The tenth assignment of error relates to the refusal to allow the plaintiff to show that' in the latter part of May, 1915, engine No. 11 had been seen by him to set out fire. At least one witness for the plaintiff had testified that engine No. 11 as well as No. 12 had passed the place where the fire originated shortly before it broke out and it was competent, therefore, for • the plaintiff to show the bad condition' of engine No. 11 soon after the fire, as it would have a tendency *421to show that it was in bad condition on the day of the fire, and if the jury believed that engine No. 11 might have set out the fire, it was competent to show its bad condition. The exclusion of this evidence we think was error.
The eleventh assignment of error was to the admission of testimony showing a prior consistent statement of a witness who had testified to a material fact in the case. Counsel for the plaintiff conferred with the witness, Lee Owen, who lived close to the point of origin of the fire, with reference to what he knew about it, and in answer to their interrogatories he had told them he had not seen anybody in that section who could have set out the fire, on that day. When put on the stand to testify for the plaintiff, he testified that two boys had been at his house about half an hour before the fire, and that they left his house, smoking cigarettes, going along the path in the direction in which the fire originated, and that they said they were looking for a job. This testimony took the plaintiff by surprise. Counsel for the plaintiff, treating the witness as adverse, examined him at great length on this subject, and among other things asked him if he had not offered to sell his testimony to the plaintiff’s brother for $140. They also proved by the plaintiff’s brother that Owen had, in effect, made such offer. After this evidence had been introduced, the defendant put a witness on the stand to prove that Owen had stated to the witness the same facts that he had testified to on the stand about seeing the two boys leave his house smoking cigarettes. The plaintiff objected to the reception of this testimony, but the court overruled the objection, and allowed the testimony to be received.

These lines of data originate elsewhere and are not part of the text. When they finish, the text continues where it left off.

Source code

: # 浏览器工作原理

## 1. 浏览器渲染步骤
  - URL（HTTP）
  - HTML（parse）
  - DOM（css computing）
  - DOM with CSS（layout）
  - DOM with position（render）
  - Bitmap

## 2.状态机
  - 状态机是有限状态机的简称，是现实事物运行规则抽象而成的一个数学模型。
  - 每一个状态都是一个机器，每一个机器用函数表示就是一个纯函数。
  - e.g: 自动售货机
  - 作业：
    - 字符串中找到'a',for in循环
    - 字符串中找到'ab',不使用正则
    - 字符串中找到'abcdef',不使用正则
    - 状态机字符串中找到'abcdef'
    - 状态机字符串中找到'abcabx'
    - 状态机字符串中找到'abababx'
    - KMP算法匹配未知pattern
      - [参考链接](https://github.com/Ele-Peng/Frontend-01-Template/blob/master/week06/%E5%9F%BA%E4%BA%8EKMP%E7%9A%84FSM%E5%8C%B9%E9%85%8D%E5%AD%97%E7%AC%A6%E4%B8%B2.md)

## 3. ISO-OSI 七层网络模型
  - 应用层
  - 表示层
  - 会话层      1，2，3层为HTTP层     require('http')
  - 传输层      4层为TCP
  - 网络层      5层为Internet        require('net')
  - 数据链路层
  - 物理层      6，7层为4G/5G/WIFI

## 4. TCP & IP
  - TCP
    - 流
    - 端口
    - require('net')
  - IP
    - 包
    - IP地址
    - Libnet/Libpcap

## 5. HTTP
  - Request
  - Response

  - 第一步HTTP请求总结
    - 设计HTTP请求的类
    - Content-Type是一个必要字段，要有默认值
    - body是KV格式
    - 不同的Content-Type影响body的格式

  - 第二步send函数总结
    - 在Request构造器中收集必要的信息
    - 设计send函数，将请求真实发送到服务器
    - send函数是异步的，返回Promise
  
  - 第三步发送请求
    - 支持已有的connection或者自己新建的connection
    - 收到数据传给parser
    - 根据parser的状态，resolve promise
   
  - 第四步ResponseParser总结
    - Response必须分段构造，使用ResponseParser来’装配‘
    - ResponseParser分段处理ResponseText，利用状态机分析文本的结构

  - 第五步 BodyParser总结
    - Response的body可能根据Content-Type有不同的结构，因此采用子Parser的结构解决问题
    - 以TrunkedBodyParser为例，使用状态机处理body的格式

This action was brought to the first September rules, 1915, and the trial took place at the March term, 1916. It sufficiently appears that the prior consistent statement offered in evidence was made in October or. November, 1915,. after this action was brought. The date of the inconsistent *422statement is not fixed, but it was at least two or three months before the trial. Whether it was before or after the consistent statement cannot be definitely fixed by the record, nor is the date fixed when the witness is alleged to have offered to sell his testimony to the plaintiff. Under such circumstances, the testimony as to the supposed prior consistent statement was plainly inadmissible, and it was error to receive it. The testimony in this case does not bring it within the rule which permits evidence of a prior consistent statement before the time when the supposed bias or corruption could have existed, in order to repel the presumption that the present testimony was attributable to such bias or corruption. Repass v. Richmond, 99 Va. 508, 39 S. E. 160; 1 Gr. Ev. (16 ed.) sec. 469-b.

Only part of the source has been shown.